• **The data**
****************

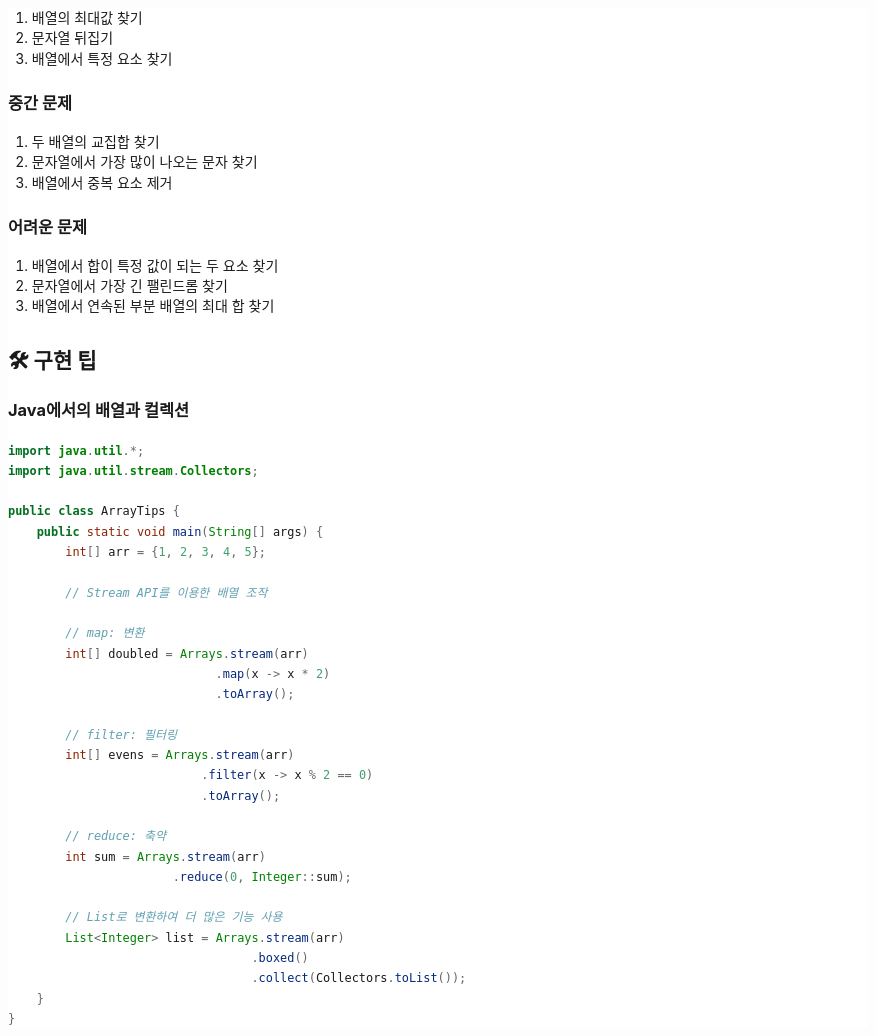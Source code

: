 1. 배열의 최대값 찾기
2. 문자열 뒤집기
3. 배열에서 특정 요소 찾기

### 중간 문제

1. 두 배열의 교집합 찾기
2. 문자열에서 가장 많이 나오는 문자 찾기
3. 배열에서 중복 요소 제거

### 어려운 문제

1. 배열에서 합이 특정 값이 되는 두 요소 찾기
2. 문자열에서 가장 긴 팰린드롬 찾기
3. 배열에서 연속된 부분 배열의 최대 합 찾기

## 🛠️ 구현 팁

### Java에서의 배열과 컬렉션

```java
import java.util.*;
import java.util.stream.Collectors;

public class ArrayTips {
    public static void main(String[] args) {
        int[] arr = {1, 2, 3, 4, 5};

        // Stream API를 이용한 배열 조작

        // map: 변환
        int[] doubled = Arrays.stream(arr)
                             .map(x -> x * 2)
                             .toArray();

        // filter: 필터링
        int[] evens = Arrays.stream(arr)
                           .filter(x -> x % 2 == 0)
                           .toArray();

        // reduce: 축약
        int sum = Arrays.stream(arr)
                       .reduce(0, Integer::sum);

        // List로 변환하여 더 많은 기능 사용
        List<Integer> list = Arrays.stream(arr)
                                  .boxed()
                                  .collect(Collectors.toList());
    }
}
```
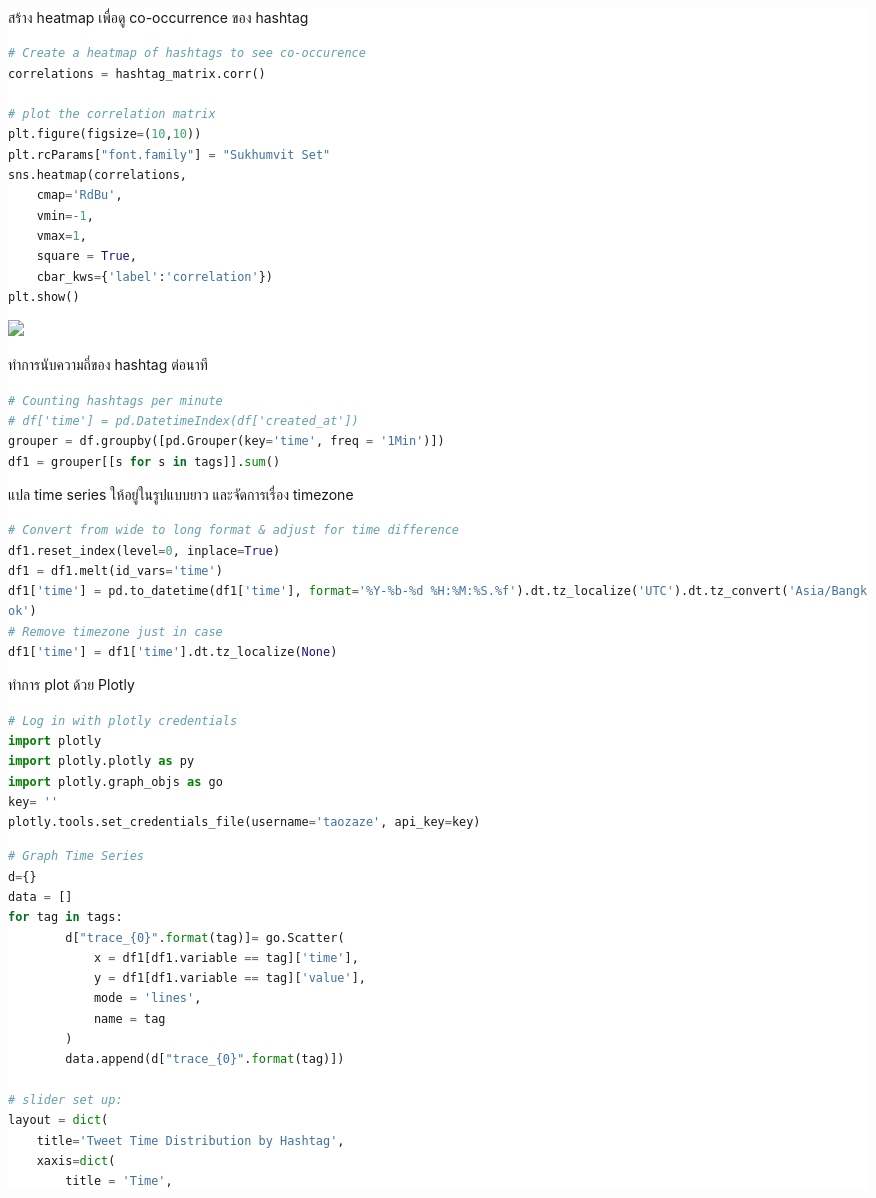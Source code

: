 สร้าง heatmap เพื่อดู co-occurrence ของ hashtag

```python
# Create a heatmap of hashtags to see co-occurence
correlations = hashtag_matrix.corr()

# plot the correlation matrix
plt.figure(figsize=(10,10))
plt.rcParams["font.family"] = "Sukhumvit Set"
sns.heatmap(correlations,
    cmap='RdBu',
    vmin=-1,
    vmax=1,
    square = True,
    cbar_kws={'label':'correlation'})
plt.show()
```
<img src="https://naponjatusripitak.github.io/img/twitter_feb7-11_17_0.png">

ทำการนับความถี่ของ hashtag ต่อนาที

```python
# Counting hashtags per minute
# df['time'] = pd.DatetimeIndex(df['created_at'])
grouper = df.groupby([pd.Grouper(key='time', freq = '1Min')])
df1 = grouper[[s for s in tags]].sum()
```
แปล time series ให้อยู่ในรูปแบบยาว และจัดการเรื่อง timezone

```python
# Convert from wide to long format & adjust for time difference
df1.reset_index(level=0, inplace=True)
df1 = df1.melt(id_vars='time')
df1['time'] = pd.to_datetime(df1['time'], format='%Y-%b-%d %H:%M:%S.%f').dt.tz_localize('UTC').dt.tz_convert('Asia/Bangkok')
# Remove timezone just in case
df1['time'] = df1['time'].dt.tz_localize(None)
```
ทำการ plot ด้วย Plotly

```python
# Log in with plotly credentials
import plotly 
import plotly.plotly as py
import plotly.graph_objs as go
key= ''
plotly.tools.set_credentials_file(username='taozaze', api_key=key)
```


```python
# Graph Time Series
d={}
data = []
for tag in tags:
        d["trace_{0}".format(tag)]= go.Scatter(
            x = df1[df1.variable == tag]['time'],
            y = df1[df1.variable == tag]['value'],
            mode = 'lines',
            name = tag
        )
        data.append(d["trace_{0}".format(tag)])

# slider set up:
layout = dict(
    title='Tweet Time Distribution by Hashtag',
    xaxis=dict(
        title = 'Time',
```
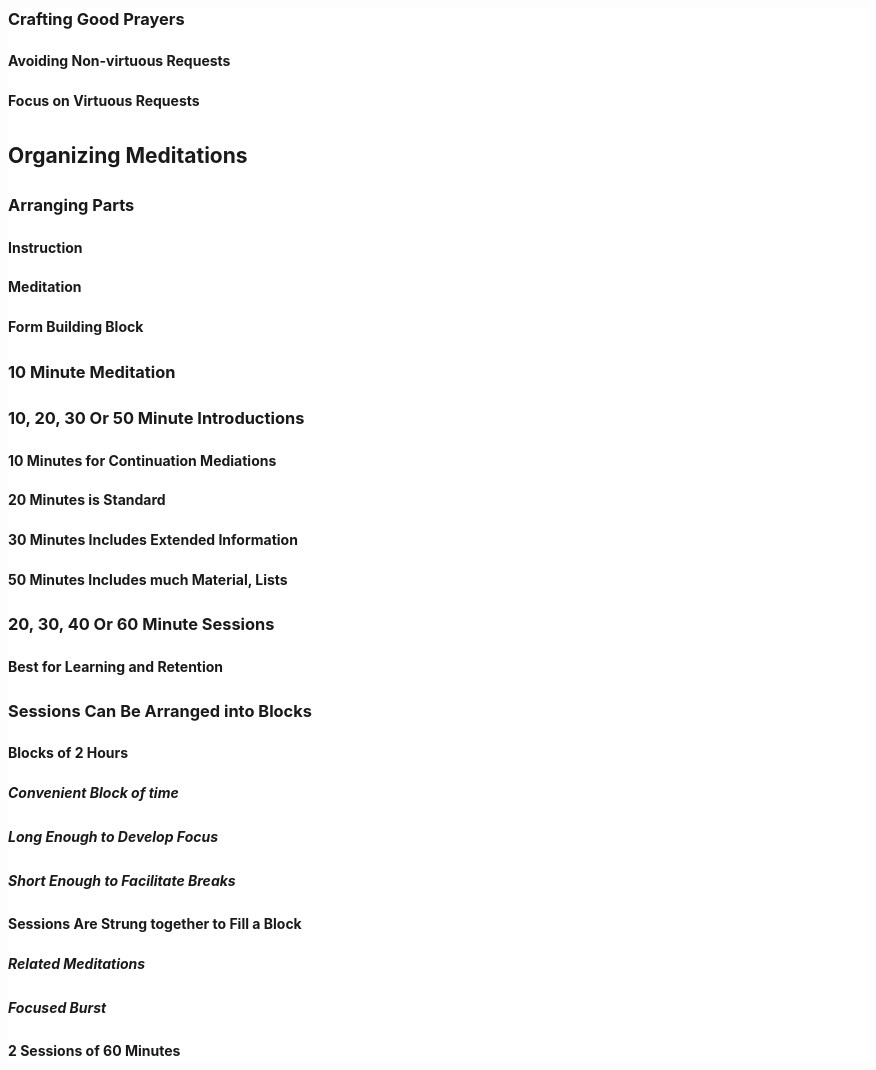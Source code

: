 ### Crafting Good Prayers

#### Avoiding Non-virtuous Requests

#### Focus on Virtuous Requests

## Organizing Meditations

### Arranging Parts

#### Instruction

#### Meditation

#### Form Building Block

### 10 Minute Meditation

### 10, 20, 30 Or 50 Minute Introductions

#### 10 Minutes for Continuation Mediations

#### 20 Minutes is Standard

#### 30 Minutes Includes Extended Information

#### 50 Minutes Includes much Material, Lists

### 20, 30, 40 Or 60 Minute Sessions

#### Best for Learning and Retention

### Sessions Can Be Arranged into Blocks

#### Blocks of 2 Hours

##### Convenient Block of time

##### Long Enough to Develop Focus

##### Short Enough to Facilitate Breaks

#### Sessions Are Strung together to Fill a Block

##### Related Meditations

##### Focused Burst

#### 2 Sessions of 60 Minutes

****************

• **Problem to work on**
Your answer must consist solely of the lines from the one containing "#### 10 Minutes for Continuation Mediations" through the last line of the entries, reproduced exactly.

• **Answer to the exercise**
#### 10 Minutes for Continuation Mediations

#### 20 Minutes is Standard

#### 30 Minutes Includes Extended Information

#### 50 Minutes Includes much Material, Lists

### 20, 30, 40 Or 60 Minute Sessions

#### Best for Learning and Retention

### Sessions Can Be Arranged into Blocks

#### Blocks of 2 Hours

##### Convenient Block of time

##### Long Enough to Develop Focus

##### Short Enough to Facilitate Breaks

#### Sessions Are Strung together to Fill a Block

##### Related Meditations

##### Focused Burst

#### 2 Sessions of 60 Minutes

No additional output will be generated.